▸ EXERCISE INSTRUCTIONS
The answer must be an exact copy of every record.

[Records from a data collection]

/---

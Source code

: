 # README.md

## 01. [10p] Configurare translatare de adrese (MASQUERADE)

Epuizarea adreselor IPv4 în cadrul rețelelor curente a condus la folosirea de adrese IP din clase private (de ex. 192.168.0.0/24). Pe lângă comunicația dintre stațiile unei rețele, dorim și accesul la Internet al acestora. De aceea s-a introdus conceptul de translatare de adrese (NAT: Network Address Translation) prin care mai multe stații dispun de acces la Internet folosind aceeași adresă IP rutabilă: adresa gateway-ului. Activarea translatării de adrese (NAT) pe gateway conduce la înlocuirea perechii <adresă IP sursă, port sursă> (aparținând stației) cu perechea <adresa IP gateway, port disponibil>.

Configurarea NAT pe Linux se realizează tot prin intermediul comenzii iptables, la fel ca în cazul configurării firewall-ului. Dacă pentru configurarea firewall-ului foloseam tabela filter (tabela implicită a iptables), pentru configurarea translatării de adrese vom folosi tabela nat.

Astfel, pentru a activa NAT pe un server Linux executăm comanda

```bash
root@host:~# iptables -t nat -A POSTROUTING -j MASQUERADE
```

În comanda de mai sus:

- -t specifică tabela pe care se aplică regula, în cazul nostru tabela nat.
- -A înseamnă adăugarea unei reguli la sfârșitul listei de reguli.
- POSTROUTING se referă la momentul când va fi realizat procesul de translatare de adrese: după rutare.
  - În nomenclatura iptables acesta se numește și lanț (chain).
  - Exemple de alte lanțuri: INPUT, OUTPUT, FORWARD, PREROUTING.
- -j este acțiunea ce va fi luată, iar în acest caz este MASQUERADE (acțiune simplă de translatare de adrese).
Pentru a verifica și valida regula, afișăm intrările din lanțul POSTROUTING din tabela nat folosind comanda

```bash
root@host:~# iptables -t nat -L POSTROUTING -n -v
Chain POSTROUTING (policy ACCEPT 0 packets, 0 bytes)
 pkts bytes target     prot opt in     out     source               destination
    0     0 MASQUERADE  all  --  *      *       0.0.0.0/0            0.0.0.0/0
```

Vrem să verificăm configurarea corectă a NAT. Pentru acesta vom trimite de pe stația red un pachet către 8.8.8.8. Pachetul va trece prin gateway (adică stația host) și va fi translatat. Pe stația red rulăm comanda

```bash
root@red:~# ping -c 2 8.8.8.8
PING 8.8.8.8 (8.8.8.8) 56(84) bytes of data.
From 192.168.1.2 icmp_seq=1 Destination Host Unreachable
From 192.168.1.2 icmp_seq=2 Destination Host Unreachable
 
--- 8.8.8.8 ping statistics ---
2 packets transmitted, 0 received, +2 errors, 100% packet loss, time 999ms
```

\---

▸ WRITTEN ANSWER
Source code

: # README.md

## 01. [10p] Configurare translatare de adrese (MASQUERADE)

Epuizarea adreselor IPv4 în cadrul rețelelor curente a condus la folosirea de adrese IP din clase private (de ex. 192.168.0.0/24). Pe lângă comunicația dintre stațiile unei rețele, dorim și accesul la Internet al acestora. De aceea s-a introdus conceptul de translatare de adrese (NAT: Network Address Translation) prin care mai multe stații dispun de acces la Internet folosind aceeași adresă IP rutabilă: adresa gateway-ului. Activarea translatării de adrese (NAT) pe gateway conduce la înlocuirea perechii <adresă IP sursă, port sursă> (aparținând stației) cu perechea <adresa IP gateway, port disponibil>.

Configurarea NAT pe Linux se realizează tot prin intermediul comenzii iptables, la fel ca în cazul configurării firewall-ului. Dacă pentru configurarea firewall-ului foloseam tabela filter (tabela implicită a iptables), pentru configurarea translatării de adrese vom folosi tabela nat.

Astfel, pentru a activa NAT pe un server Linux executăm comanda

```bash
root@host:~# iptables -t nat -A POSTROUTING -j MASQUERADE
```

În comanda de mai sus:

- -t specifică tabela pe care se aplică regula, în cazul nostru tabela nat.
- -A înseamnă adăugarea unei reguli la sfârșitul listei de reguli.
- POSTROUTING se referă la momentul când va fi realizat procesul de translatare de adrese: după rutare.
  - În nomenclatura iptables acesta se numește și lanț (chain).
  - Exemple de alte lanțuri: INPUT, OUTPUT, FORWARD, PREROUTING.
- -j este acțiunea ce va fi luată, iar în acest caz este MASQUERADE (acțiune simplă de translatare de adrese).
Pentru a verifica și valida regula, afișăm intrările din lanțul POSTROUTING din tabela nat folosind comanda

```bash
root@host:~# iptables -t nat -L POSTROUTING -n -v
Chain POSTROUTING (policy ACCEPT 0 packets, 0 bytes)
 pkts bytes target     prot opt in     out     source               destination
    0     0 MASQUERADE  all  --  *      *       0.0.0.0/0            0.0.0.0/0
```

Vrem să verificăm configurarea corectă a NAT. Pentru acesta vom trimite de pe stația red un pachet către 8.8.8.8. Pachetul va trece prin gateway (adică stația host) și va fi translatat. Pe stația red rulăm comanda

```bash
root@red:~# ping -c 2 8.8.8.8
PING 8.8.8.8 (8.8.8.8) 56(84) bytes of data.
From 192.168.1.2 icmp_seq=1 Destination Host Unreachable
From 192.168.1.2 icmp_seq=2 Destination Host Unreachable
 
--- 8.8.8.8 ping statistics ---
2 packets transmitted, 0 received, +2 errors, 100% packet loss, time 999ms
```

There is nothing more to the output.